| name | pin_upstream_images |
| description | Pin multigres container image tags in image_defaults.go for operator releases. Compares upstream multigres code changes between the current and new SHA, highlights breaking changes and new features, then updates the tags. Triggered by user requests like "prepare images for release", "pin image tags", "pin upstream images", or "upgrade multigres images". |
Pin Upstream Images
Upgrade multigres container image tags in api/v1alpha1/image_defaults.go to the latest SHA tags, with an upstream code review between the old and new versions.
Workflow
1. Fetch Latest SHA Tags
Run the fetch script to get the latest SHA tags:
python3 tools/skills/pin_upstream_images/scripts/fetch_latest_tags.py
This outputs KEY_TAG=sha-XXXXXXX for each image. The script resolves which sha-* tag currently points to the same digest as main for each of:
ghcr.io/multigres/multigres -> used by DefaultMultiAdminImage, DefaultMultiOrchImage, DefaultMultiPoolerImage, DefaultMultiGatewayImage
ghcr.io/multigres/pgctld -> used by DefaultPostgresImage
ghcr.io/multigres/multiadmin-web -> used by DefaultMultiAdminWebImage
2. Update Image Tags
Immediately update api/v1alpha1/image_defaults.go by replacing the old sha-XXXXXXX tags with the new ones:
| Constant | Image | Tag source |
|---|
| DefaultPostgresImage | ghcr.io/multigres/pgctld | PGCTLD_TAG |
| DefaultMultiAdminImage | ghcr.io/multigres/multigres | MULTIGRES_TAG |
| DefaultMultiAdminWebImage | ghcr.io/multigres/multiadmin-web | MULTIADMIN_WEB_TAG |
| DefaultMultiOrchImage | ghcr.io/multigres/multigres | MULTIGRES_TAG |
| DefaultMultiPoolerImage | ghcr.io/multigres/multigres | MULTIGRES_TAG |
| DefaultMultiGatewayImage | ghcr.io/multigres/multigres | MULTIGRES_TAG |
Do NOT modify DefaultEtcdImage -- it uses a separate versioned release.

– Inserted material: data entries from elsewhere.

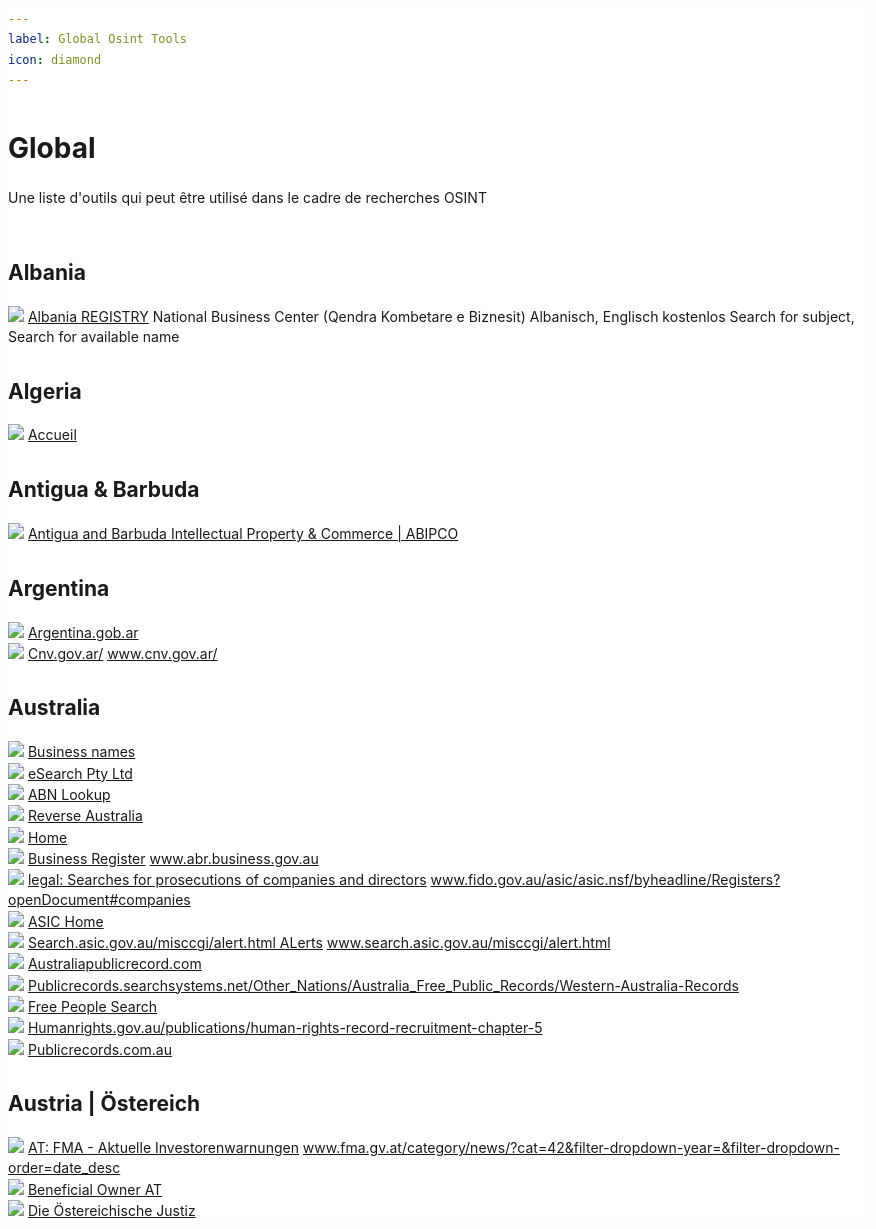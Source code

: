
 ```yaml
---
label: Global Osint Tools
icon: diamond
---
```


# Global
Une liste d'outils qui peut être utilisé dans le cadre de recherches OSINT<br><br>


## Albania
<img src="https://f.start.me/qkr.gov.al" heigth="12" width="12"> [Albania REGISTRY](http://www.qkr.gov.al/) National Business Center (Qendra Kombetare e Biznesit)
Albanisch, Englisch
kostenlos
Search for subject, Search for available name<br>
## Algeria
<img src="https://f.start.me/sidjilcom.cnrc.dz" heigth="12" width="12"> [Accueil](https://sidjilcom.cnrc.dz/) <br>
## Antigua & Barbuda
<img src="https://f.start.me/abipco.gov.ag" heigth="12" width="12"> [Antigua and Barbuda Intellectual Property & Commerce | 
            ABIPCO](https://abipco.gov.ag/) <br>
## Argentina
<img src="https://f.start.me/argentina.gov.ar" heigth="12" width="12"> [Argentina.gob.ar](http://www.argentina.gov.ar) <br>
<img src="https://f.start.me/cnv.gov.ar" heigth="12" width="12"> [Cnv.gov.ar/](http://www.cnv.gov.ar/) www.cnv.gov.ar/<br>
## Australia
<img src="https://f.start.me/asic.gov.au" heigth="12" width="12"> [Business names](http://www.asic.gov.au/asic/asic.nsf/byheadline/Introduction+to+ASIC+Connect?openDocument) <br>
<img src="https://f.start.me/esearch.net.au" heigth="12" width="12"> [eSearch Pty Ltd](http://www.esearch.net.au/) <br>
<img src="https://f.start.me/abr.business.gov.au" heigth="12" width="12"> [ABN Lookup](http://www.abr.business.gov.au/) <br>
<img src="https://f.start.me/matespotter.com" heigth="12" width="12"> [Reverse Australia](http://www.matespotter.com) <br>
<img src="https://f.start.me/fido.gov.au" heigth="12" width="12"> [Home](http://www.fido.gov.au/asic/asic.nsf/byheadline/Registers?openDocument#companies) <br>
<img src="https://f.start.me/abr.business.gov.au" heigth="12" width="12"> [Business Register](http://www.abr.business.gov.au) www.abr.business.gov.au<br>
<img src="https://f.start.me/fido.gov.au" heigth="12" width="12"> [legal: Searches for prosecutions of companies and directors](http://www.fido.gov.au/asic/asic.nsf/byheadline/Registers?openDocument#companies) www.fido.gov.au/asic/asic.nsf/byheadline/Registers?openDocument#companies<br>
<img src="https://f.start.me/asic.gov.au" heigth="12" width="12"> [ASIC Home](http://www.asic.gov.au/asic/asic.nsf) <br>
<img src="https://f.start.me/search.asic.gov.au" heigth="12" width="12"> [Search.asic.gov.au/misccgi/alert.html ALerts](http://www.search.asic.gov.au/misccgi/alert.html) www.search.asic.gov.au/misccgi/alert.html<br>
<img src="https://f.start.me/australiapublicrecord.com" heigth="12" width="12"> [Australiapublicrecord.com](http://australiapublicrecord.com/) <br>
<img src="https://f.start.me/publicrecords.searchsystems.net" heigth="12" width="12"> [Publicrecords.searchsystems.net/Other_Nations/Australia_Free_Public_Records/Western-Australia-Records](http://publicrecords.searchsystems.net/Other_Nations/Australia_Free_Public_Records/Western-Australia-Records/) <br>
<img src="https://f.start.me/nettrace.com.au" heigth="12" width="12"> [Free People Search](https://www.nettrace.com.au/resource/search/people/) <br>
<img src="https://f.start.me/humanrights.gov.au" heigth="12" width="12"> [Humanrights.gov.au/publications/human-rights-record-recruitment-chapter-5](https://www.humanrights.gov.au/publications/human-rights-record-recruitment-chapter-5) <br>
<img src="https://f.start.me/publicrecords.com.au" heigth="12" width="12"> [Publicrecords.com.au](https://www.publicrecords.com.au/) <br>
## Austria | Östereich
<img src="https://f.start.me/fma.gv.at" heigth="12" width="12"> [AT: FMA - Aktuelle Investorenwarnungen](https://www.fma.gv.at/category/news/?cat=42&filter-dropdown-year=&filter-dropdown-order=date_desc) www.fma.gv.at/category/news/?cat=42&filter-dropdown-year=&filter-dropdown-order=date_desc<br>
<img src="https://f.start.me/bmf.gv.at" heigth="12" width="12"> [Beneficial Owner AT](https://www.bmf.gv.at/finanzmarkt/WiEReG.html) <br>
<img src="https://f.start.me/justiz.gv.at" heigth="12" width="12"> [Die Östereichische Justiz](https://www.justiz.gv.at) <br>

If old and new SHAs are identical for all images, inform the user that images are already up to date and stop.
3. Upstream Code Comparison
All multigres images (multigres, pgctld, multiadmin-web) are built from the same monorepo: https://github.com/multigres/multigres. Perform the comparison there.
-
Clone or pull the upstream multigres repo to /tmp/multigres:
if [ -d /tmp/multigres ]; then
cd /tmp/multigres && git fetch --all && git checkout main && git pull
else
git clone https://github.com/multigres/multigres /tmp/multigres
fi
-
Identify the unique old and new SHA values from Step 2. Since multigres/multigres and multigres/pgctld may have different SHA tags, compare each distinct old->new pair. Typically:
- MULTIGRES_TAG old SHA vs new SHA (covers multiadmin, multiorch, multipooler, multigateway, and pgctld if they share the same SHA)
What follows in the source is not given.